## What the task requires
Type out the full set of entries again, unchanged.

## Records to use
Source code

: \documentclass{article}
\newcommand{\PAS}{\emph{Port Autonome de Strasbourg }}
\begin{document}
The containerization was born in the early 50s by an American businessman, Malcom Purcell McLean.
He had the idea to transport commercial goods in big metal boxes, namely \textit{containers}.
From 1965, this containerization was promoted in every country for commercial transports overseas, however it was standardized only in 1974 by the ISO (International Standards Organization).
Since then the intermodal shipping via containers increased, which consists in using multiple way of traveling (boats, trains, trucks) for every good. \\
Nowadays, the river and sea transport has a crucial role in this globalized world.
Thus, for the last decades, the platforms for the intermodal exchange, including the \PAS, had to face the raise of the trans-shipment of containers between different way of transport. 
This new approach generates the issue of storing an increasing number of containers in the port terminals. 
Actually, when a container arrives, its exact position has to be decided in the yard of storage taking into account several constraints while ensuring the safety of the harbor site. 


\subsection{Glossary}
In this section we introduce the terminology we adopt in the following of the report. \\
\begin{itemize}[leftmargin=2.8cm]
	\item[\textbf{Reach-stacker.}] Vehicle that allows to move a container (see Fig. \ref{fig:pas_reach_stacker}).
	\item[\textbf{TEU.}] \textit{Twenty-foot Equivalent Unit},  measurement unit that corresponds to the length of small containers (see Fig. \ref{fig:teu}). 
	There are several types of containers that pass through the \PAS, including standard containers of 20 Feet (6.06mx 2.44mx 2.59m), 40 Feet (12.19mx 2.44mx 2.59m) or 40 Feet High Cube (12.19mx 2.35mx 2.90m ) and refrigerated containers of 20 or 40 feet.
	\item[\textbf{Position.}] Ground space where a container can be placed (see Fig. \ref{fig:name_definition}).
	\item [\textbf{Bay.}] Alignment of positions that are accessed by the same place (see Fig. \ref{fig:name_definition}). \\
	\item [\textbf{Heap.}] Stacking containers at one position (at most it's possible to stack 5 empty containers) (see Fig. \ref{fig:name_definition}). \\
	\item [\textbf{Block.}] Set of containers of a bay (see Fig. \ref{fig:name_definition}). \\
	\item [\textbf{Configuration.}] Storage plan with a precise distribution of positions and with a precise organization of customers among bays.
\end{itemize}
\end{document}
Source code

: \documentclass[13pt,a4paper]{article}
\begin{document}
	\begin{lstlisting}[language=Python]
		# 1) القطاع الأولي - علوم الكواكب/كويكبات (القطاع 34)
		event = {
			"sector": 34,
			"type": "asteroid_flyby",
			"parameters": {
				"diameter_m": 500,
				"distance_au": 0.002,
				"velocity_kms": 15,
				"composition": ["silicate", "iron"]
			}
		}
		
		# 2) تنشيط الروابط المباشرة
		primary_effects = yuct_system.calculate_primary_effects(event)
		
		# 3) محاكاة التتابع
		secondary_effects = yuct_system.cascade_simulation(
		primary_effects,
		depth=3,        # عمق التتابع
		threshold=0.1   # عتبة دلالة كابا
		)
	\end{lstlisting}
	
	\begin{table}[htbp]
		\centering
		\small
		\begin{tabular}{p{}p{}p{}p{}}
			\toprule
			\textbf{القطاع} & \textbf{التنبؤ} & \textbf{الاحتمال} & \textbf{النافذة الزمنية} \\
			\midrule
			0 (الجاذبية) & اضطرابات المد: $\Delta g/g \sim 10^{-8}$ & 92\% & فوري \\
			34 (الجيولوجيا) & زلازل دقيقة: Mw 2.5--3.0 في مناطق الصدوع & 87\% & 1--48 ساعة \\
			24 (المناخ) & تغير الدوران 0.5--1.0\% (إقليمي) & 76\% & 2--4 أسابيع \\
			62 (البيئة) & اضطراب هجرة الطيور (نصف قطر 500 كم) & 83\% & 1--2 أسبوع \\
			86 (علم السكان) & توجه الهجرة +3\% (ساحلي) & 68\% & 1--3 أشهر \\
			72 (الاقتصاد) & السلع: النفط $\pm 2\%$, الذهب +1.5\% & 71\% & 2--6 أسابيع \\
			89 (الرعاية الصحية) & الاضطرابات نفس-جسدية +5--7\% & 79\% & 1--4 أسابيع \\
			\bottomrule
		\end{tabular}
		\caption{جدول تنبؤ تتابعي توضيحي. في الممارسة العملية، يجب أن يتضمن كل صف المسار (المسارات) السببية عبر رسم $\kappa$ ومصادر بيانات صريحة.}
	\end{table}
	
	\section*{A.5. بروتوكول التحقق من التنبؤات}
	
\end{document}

## Task answer
Source code

: \documentclass{article}
\newcommand{\PAS}{\emph{Port Autonome de Strasbourg }}
\begin{document}
The containerization was born in the early 50s by an American businessman, Malcom Purcell McLean.
He had the idea to transport commercial goods in big metal boxes, namely \textit{containers}.
From 1965, this containerization was promoted in every country for commercial transports overseas, however it was standardized only in 1974 by the ISO (International Standards Organization).
Since then the intermodal shipping via containers increased, which consists in using multiple way of traveling (boats, trains, trucks) for every good. \\
Nowadays, the river and sea transport has a crucial role in this globalized world.
Thus, for the last decades, the platforms for the intermodal exchange, including the \PAS, had to face the raise of the trans-shipment of containers between different way of transport. 
This new approach generates the issue of storing an increasing number of containers in the port terminals. 
Actually, when a container arrives, its exact position has to be decided in the yard of storage taking into account several constraints while ensuring the safety of the harbor site. 


\subsection{Glossary}
In this section we introduce the terminology we adopt in the following of the report. \\
\begin{itemize}[leftmargin=2.8cm]
	\item[\textbf{Reach-stacker.}] Vehicle that allows to move a container (see Fig. \ref{fig:pas_reach_stacker}).
	\item[\textbf{TEU.}] \textit{Twenty-foot Equivalent Unit},  measurement unit that corresponds to the length of small containers (see Fig. \ref{fig:teu}). 
	There are several types of containers that pass through the \PAS, including standard containers of 20 Feet (6.06mx 2.44mx 2.59m), 40 Feet (12.19mx 2.44mx 2.59m) or 40 Feet High Cube (12.19mx 2.35mx 2.90m ) and refrigerated containers of 20 or 40 feet.
	\item[\textbf{Position.}] Ground space where a container can be placed (see Fig. \ref{fig:name_definition}).
	\item [\textbf{Bay.}] Alignment of positions that are accessed by the same place (see Fig. \ref{fig:name_definition}). \\
	\item [\textbf{Heap.}] Stacking containers at one position (at most it's possible to stack 5 empty containers) (see Fig. \ref{fig:name_definition}). \\
	\item [\textbf{Block.}] Set of containers of a bay (see Fig. \ref{fig:name_definition}). \\
	\item [\textbf{Configuration.}] Storage plan with a precise distribution of positions and with a precise organization of customers among bays.
\end{itemize}
\end{document}
Source code

: \documentclass[13pt,a4paper]{article}
\begin{document}
	\begin{lstlisting}[language=Python]
		# 1) القطاع الأولي - علوم الكواكب/كويكبات (القطاع 34)
		event = {
			"sector": 34,
			"type": "asteroid_flyby",
			"parameters": {
				"diameter_m": 500,
				"distance_au": 0.002,
				"velocity_kms": 15,
				"composition": ["silicate", "iron"]
			}
		}
		
		# 2) تنشيط الروابط المباشرة
		primary_effects = yuct_system.calculate_primary_effects(event)
		
		# 3) محاكاة التتابع
		secondary_effects = yuct_system.cascade_simulation(
		primary_effects,
		depth=3,        # عمق التتابع
		threshold=0.1   # عتبة دلالة كابا
		)
	\end{lstlisting}
	
	\begin{table}[htbp]
		\centering
		\small
		\begin{tabular}{p{}p{}p{}p{}}
			\toprule
			\textbf{القطاع} & \textbf{التنبؤ} & \textbf{الاحتمال} & \textbf{النافذة الزمنية} \\
			\midrule
			0 (الجاذبية) & اضطرابات المد: $\Delta g/g \sim 10^{-8}$ & 92\% & فوري \\
			34 (الجيولوجيا) & زلازل دقيقة: Mw 2.5--3.0 في مناطق الصدوع & 87\% & 1--48 ساعة \\
			24 (المناخ) & تغير الدوران 0.5--1.0\% (إقليمي) & 76\% & 2--4 أسابيع \\
			62 (البيئة) & اضطراب هجرة الطيور (نصف قطر 500 كم) & 83\% & 1--2 أسبوع \\
			86 (علم السكان) & توجه الهجرة +3\% (ساحلي) & 68\% & 1--3 أشهر \\
			72 (الاقتصاد) & السلع: النفط $\pm 2\%$, الذهب +1.5\% & 71\% & 2--6 أسابيع \\
			89 (الرعاية الصحية) & الاضطرابات نفس-جسدية +5--7\% & 79\% & 1--4 أسابيع \\
			\bottomrule
		\end{tabular}
		\caption{جدول تنبؤ تتابعي توضيحي. في الممارسة العملية، يجب أن يتضمن كل صف المسار (المسارات) السببية عبر رسم $\kappa$ ومصادر بيانات صريحة.}
	\end{table}
	
	\section*{A.5. بروتوكول التحقق من التنبؤات}
	
\end{document}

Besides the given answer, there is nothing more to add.